Show every line in the entries below where the word "taken" appears.

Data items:

------------

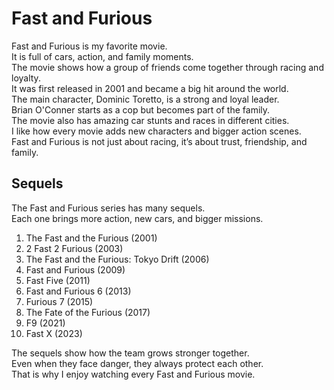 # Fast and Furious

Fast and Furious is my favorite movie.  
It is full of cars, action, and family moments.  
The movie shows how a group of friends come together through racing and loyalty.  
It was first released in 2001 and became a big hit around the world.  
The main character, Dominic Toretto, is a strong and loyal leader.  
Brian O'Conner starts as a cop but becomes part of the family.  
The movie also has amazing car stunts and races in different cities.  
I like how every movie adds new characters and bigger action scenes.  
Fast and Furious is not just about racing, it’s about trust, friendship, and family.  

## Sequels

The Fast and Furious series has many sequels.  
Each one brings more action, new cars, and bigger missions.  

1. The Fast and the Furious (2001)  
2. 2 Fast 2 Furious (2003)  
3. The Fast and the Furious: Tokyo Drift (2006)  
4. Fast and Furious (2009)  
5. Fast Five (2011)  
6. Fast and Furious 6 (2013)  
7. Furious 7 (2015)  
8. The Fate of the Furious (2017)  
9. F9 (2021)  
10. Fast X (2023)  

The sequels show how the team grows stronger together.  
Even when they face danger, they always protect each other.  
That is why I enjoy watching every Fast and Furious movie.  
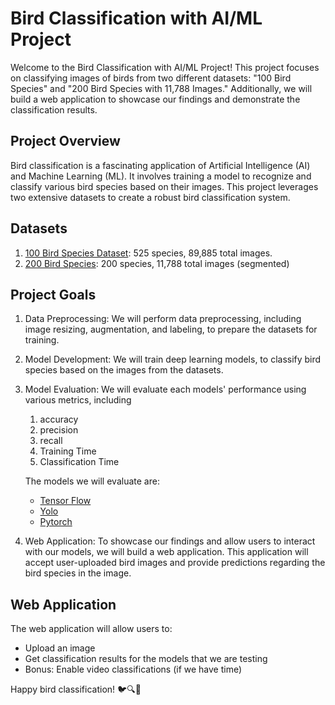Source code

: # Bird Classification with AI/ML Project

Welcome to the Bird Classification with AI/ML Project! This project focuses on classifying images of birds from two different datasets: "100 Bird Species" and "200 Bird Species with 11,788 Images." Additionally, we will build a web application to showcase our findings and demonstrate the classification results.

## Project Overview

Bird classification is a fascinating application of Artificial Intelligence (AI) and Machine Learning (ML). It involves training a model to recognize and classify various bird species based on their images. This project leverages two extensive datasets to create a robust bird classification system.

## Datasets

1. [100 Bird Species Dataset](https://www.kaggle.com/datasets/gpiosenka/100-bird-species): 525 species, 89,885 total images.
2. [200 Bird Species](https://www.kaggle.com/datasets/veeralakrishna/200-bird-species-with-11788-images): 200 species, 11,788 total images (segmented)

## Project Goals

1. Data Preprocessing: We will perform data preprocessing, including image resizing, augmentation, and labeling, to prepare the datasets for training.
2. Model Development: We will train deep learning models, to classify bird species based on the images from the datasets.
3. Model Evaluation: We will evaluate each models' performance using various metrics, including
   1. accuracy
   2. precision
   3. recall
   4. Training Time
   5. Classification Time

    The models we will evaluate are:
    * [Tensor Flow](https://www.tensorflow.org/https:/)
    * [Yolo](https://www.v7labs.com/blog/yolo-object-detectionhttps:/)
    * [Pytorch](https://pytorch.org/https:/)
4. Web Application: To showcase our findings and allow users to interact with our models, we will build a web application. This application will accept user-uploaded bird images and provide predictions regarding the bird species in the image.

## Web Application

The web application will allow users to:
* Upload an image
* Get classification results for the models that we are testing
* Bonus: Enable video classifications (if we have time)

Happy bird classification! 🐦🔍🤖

------------

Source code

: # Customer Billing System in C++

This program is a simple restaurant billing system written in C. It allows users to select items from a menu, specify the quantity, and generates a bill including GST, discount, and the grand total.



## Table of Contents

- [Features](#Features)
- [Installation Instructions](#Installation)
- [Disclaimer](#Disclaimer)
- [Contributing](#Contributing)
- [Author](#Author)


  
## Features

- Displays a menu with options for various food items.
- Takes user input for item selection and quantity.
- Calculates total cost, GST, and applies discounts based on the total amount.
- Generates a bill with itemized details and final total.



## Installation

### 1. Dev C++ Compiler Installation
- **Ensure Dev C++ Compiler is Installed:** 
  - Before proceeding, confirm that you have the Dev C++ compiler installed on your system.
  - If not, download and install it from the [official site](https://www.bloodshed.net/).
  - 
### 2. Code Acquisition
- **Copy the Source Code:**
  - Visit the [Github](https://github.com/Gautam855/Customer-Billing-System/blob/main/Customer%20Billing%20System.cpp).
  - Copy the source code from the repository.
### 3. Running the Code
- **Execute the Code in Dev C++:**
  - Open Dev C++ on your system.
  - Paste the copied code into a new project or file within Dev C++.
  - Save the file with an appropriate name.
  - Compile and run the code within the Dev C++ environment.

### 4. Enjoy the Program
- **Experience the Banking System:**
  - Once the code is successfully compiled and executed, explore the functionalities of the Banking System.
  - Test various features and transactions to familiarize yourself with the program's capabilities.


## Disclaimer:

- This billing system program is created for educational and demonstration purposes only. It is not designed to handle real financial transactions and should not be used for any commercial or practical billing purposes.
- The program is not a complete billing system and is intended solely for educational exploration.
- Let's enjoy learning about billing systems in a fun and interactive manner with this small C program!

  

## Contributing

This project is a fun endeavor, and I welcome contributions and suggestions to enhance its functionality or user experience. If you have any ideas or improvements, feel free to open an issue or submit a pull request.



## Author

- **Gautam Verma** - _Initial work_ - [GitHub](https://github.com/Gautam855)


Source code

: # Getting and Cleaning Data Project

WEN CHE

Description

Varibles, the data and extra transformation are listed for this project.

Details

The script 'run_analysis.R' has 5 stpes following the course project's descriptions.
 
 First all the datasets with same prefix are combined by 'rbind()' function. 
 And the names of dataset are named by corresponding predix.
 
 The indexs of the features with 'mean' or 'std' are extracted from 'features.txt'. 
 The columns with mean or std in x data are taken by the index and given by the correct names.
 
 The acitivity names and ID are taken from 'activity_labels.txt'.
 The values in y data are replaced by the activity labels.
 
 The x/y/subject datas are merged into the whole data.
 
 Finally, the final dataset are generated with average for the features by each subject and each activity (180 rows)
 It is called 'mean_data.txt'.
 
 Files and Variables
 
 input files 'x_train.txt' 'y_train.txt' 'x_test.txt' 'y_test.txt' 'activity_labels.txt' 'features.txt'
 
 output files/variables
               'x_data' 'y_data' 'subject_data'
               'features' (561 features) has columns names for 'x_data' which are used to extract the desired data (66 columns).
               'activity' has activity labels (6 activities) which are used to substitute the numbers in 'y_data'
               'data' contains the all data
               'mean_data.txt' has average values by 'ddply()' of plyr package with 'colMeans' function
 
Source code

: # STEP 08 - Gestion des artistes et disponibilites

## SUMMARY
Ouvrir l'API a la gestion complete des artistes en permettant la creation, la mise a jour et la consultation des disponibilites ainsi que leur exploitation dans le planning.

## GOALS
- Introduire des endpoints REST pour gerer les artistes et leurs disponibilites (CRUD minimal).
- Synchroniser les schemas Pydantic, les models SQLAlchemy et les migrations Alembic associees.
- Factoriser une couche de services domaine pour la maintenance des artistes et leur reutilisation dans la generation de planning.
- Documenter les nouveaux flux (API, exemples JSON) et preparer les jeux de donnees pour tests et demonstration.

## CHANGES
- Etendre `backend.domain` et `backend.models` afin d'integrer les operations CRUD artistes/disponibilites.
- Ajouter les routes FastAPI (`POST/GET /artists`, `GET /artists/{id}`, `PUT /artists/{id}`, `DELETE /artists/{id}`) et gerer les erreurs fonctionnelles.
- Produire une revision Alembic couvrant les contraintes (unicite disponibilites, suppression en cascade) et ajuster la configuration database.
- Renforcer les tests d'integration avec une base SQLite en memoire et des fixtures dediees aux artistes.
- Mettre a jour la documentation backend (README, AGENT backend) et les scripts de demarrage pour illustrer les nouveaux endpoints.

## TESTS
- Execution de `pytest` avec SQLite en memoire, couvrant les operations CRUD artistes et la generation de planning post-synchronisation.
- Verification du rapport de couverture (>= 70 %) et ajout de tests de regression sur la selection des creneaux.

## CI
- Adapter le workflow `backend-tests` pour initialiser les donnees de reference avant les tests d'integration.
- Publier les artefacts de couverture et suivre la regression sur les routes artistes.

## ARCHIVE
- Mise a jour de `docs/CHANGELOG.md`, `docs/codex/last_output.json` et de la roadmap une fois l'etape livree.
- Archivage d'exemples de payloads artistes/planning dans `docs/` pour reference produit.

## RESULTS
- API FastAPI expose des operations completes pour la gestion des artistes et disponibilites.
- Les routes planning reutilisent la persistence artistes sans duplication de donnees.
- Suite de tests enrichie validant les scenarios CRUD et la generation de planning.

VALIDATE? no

------------

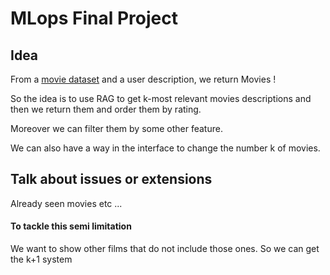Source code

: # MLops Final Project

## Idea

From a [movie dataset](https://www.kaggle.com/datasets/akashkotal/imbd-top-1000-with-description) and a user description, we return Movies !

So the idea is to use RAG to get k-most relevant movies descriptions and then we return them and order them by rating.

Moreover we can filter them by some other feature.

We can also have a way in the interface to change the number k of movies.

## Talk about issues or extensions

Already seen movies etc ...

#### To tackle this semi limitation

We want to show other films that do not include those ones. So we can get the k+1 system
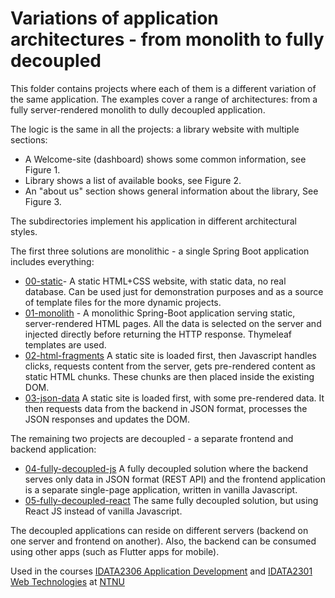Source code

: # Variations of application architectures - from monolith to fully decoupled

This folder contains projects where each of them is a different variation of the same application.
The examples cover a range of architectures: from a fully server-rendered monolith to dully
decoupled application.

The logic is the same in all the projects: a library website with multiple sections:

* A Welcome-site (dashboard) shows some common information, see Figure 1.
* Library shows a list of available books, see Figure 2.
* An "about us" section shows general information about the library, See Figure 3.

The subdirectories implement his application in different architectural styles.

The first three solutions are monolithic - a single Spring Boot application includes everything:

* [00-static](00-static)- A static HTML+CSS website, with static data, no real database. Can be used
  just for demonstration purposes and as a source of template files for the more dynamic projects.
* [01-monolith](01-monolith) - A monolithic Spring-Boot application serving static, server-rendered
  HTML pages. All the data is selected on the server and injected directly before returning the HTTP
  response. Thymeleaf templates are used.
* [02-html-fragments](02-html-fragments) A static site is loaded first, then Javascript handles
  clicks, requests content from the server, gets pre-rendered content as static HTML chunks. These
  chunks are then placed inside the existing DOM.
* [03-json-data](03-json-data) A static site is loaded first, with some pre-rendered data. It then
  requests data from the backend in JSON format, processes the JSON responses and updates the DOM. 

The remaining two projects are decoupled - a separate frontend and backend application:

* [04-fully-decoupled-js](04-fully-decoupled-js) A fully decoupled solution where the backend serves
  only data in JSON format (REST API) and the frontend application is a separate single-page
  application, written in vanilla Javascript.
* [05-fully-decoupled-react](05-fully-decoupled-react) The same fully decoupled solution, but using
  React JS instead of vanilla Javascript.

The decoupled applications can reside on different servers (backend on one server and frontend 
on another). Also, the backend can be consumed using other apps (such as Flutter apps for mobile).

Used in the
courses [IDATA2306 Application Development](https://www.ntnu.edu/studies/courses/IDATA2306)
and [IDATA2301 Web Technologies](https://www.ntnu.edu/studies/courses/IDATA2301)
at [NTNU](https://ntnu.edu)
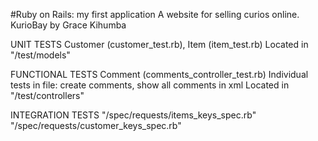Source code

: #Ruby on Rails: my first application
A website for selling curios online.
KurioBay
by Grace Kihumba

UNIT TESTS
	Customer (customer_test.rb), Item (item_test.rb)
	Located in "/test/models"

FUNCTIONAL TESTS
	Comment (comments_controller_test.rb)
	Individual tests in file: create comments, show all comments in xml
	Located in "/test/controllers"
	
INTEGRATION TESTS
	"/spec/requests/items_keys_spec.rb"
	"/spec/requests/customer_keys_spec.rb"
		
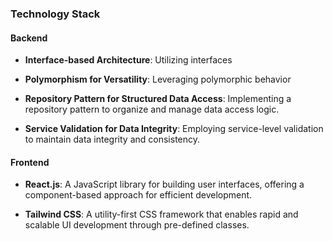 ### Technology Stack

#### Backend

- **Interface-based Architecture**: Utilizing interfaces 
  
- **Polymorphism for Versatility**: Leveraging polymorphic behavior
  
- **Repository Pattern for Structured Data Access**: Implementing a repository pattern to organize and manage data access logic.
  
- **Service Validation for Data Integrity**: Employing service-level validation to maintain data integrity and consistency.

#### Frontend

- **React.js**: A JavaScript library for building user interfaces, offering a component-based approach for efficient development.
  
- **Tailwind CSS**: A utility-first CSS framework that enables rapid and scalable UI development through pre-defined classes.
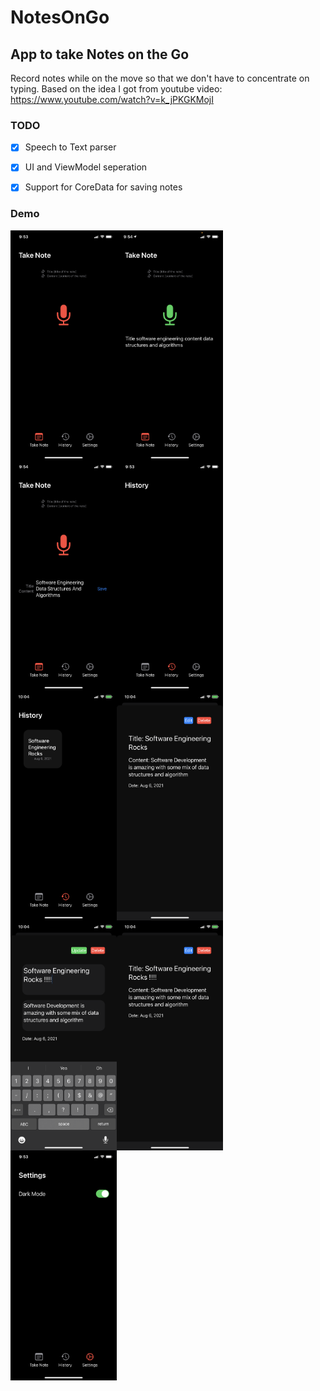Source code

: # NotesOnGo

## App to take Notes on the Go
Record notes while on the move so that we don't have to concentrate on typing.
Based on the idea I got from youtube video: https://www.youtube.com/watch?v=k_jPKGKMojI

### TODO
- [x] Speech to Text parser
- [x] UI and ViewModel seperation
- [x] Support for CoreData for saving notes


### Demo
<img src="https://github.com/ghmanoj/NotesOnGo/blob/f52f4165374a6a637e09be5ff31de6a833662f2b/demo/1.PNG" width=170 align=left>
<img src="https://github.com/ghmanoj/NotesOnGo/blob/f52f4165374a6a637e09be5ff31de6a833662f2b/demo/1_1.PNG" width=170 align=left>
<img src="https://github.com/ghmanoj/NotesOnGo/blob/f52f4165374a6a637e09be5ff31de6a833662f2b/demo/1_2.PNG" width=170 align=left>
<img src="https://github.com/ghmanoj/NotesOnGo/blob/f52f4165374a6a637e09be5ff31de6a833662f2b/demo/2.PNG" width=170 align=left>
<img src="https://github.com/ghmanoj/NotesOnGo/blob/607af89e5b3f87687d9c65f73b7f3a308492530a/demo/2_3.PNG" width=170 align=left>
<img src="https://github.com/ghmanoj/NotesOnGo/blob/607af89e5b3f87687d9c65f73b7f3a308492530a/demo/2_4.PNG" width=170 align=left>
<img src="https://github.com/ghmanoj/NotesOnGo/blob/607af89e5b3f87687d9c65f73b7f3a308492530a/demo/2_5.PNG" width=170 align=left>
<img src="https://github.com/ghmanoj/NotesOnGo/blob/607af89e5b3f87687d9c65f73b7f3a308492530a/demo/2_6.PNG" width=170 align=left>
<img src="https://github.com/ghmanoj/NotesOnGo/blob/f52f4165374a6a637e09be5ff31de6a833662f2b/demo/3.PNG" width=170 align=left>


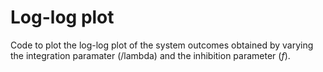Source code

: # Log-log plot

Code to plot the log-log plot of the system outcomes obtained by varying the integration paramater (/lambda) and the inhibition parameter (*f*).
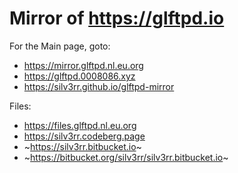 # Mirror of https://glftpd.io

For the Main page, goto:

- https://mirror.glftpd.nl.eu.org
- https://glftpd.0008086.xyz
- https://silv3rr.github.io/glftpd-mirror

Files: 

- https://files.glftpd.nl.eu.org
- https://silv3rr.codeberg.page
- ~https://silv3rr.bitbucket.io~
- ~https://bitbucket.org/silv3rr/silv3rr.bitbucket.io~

------------

### Written reply
 The columns with mean or std in x data are taken by the index and given by the correct names.
 The acitivity names and ID are taken from 'activity_labels.txt'.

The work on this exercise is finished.